■ **WHAT YOU ARE ASKED TO DO**:
Everything in the listing below from the line containing "Generate LaTeX file" through the line containing "### Contributors" must be repeated exactly; the remaining lines are not wanted.

■ **RECORDS**:
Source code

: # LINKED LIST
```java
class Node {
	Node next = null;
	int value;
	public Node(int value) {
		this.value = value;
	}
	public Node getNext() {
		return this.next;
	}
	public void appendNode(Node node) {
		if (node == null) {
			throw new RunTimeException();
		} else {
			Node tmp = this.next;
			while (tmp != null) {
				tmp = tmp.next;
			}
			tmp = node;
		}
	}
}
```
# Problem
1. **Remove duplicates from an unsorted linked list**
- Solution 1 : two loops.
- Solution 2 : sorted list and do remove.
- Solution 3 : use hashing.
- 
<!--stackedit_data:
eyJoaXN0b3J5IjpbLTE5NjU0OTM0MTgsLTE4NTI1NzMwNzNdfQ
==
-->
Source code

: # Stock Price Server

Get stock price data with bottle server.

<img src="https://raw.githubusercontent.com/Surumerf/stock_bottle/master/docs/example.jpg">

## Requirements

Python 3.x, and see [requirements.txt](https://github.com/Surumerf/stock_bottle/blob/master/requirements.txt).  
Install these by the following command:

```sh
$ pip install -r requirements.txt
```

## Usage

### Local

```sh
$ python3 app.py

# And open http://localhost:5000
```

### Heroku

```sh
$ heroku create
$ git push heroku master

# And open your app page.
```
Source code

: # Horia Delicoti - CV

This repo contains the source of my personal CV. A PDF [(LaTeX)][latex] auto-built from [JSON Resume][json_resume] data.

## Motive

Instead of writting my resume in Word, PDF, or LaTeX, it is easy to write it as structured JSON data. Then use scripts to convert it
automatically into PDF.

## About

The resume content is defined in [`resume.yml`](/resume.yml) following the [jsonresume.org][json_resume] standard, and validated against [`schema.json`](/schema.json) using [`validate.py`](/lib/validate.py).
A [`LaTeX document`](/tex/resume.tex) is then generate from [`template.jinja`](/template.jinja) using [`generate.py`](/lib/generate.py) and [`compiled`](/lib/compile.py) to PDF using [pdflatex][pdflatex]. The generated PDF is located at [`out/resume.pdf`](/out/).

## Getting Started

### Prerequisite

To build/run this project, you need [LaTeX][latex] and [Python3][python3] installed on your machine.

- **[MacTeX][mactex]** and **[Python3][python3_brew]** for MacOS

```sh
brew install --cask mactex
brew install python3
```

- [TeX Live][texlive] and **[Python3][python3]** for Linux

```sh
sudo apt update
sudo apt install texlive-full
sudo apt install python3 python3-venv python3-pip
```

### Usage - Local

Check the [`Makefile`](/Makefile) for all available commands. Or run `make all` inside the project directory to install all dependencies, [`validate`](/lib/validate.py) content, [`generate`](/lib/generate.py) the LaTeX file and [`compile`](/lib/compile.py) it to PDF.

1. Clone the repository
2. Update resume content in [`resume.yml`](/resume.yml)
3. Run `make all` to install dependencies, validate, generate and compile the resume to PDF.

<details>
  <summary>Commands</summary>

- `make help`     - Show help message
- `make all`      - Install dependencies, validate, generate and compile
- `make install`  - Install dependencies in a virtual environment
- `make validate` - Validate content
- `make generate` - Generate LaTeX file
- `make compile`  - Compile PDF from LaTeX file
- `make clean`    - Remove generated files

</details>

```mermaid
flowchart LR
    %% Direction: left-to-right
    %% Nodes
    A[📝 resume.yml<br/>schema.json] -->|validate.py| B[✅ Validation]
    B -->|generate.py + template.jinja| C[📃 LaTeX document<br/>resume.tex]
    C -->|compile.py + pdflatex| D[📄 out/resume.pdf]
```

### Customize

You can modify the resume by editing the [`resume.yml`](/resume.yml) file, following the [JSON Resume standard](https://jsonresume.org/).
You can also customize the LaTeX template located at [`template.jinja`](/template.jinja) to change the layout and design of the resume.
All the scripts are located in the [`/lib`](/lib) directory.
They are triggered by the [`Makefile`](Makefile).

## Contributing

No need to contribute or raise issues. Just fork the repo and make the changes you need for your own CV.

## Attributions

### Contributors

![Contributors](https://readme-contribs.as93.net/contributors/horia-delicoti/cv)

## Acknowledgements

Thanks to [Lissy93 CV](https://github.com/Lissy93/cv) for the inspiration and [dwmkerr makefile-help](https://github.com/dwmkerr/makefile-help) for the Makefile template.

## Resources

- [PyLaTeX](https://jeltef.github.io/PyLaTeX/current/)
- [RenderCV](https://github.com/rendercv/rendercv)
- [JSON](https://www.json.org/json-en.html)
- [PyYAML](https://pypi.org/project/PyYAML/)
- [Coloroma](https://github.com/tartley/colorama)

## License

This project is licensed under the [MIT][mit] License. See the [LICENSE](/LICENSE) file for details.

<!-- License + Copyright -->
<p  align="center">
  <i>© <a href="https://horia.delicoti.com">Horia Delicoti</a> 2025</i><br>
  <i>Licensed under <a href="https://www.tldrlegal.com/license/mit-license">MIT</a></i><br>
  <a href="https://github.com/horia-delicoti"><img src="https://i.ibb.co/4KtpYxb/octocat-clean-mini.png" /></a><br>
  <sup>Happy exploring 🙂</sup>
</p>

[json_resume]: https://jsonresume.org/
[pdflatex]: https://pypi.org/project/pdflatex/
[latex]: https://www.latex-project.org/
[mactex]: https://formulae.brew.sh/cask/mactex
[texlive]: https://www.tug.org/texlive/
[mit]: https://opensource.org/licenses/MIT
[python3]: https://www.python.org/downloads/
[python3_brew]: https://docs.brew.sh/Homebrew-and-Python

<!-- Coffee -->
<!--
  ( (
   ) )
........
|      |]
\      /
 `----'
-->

■ **TASK ANSWER**:
- `make generate` - Generate LaTeX file
- `make compile`  - Compile PDF from LaTeX file
- `make clean`    - Remove generated files

</details>

```mermaid
flowchart LR
    %% Direction: left-to-right
    %% Nodes
    A[📝 resume.yml<br/>schema.json] -->|validate.py| B[✅ Validation]
    B -->|generate.py + template.jinja| C[📃 LaTeX document<br/>resume.tex]
    C -->|compile.py + pdflatex| D[📄 out/resume.pdf]
```

### Customize

You can modify the resume by editing the [`resume.yml`](/resume.yml) file, following the [JSON Resume standard](https://jsonresume.org/).
You can also customize the LaTeX template located at [`template.jinja`](/template.jinja) to change the layout and design of the resume.
All the scripts are located in the [`/lib`](/lib) directory.
They are triggered by the [`Makefile`](Makefile).

## Contributing

No need to contribute or raise issues. Just fork the repo and make the changes you need for your own CV.

## Attributions

### Contributors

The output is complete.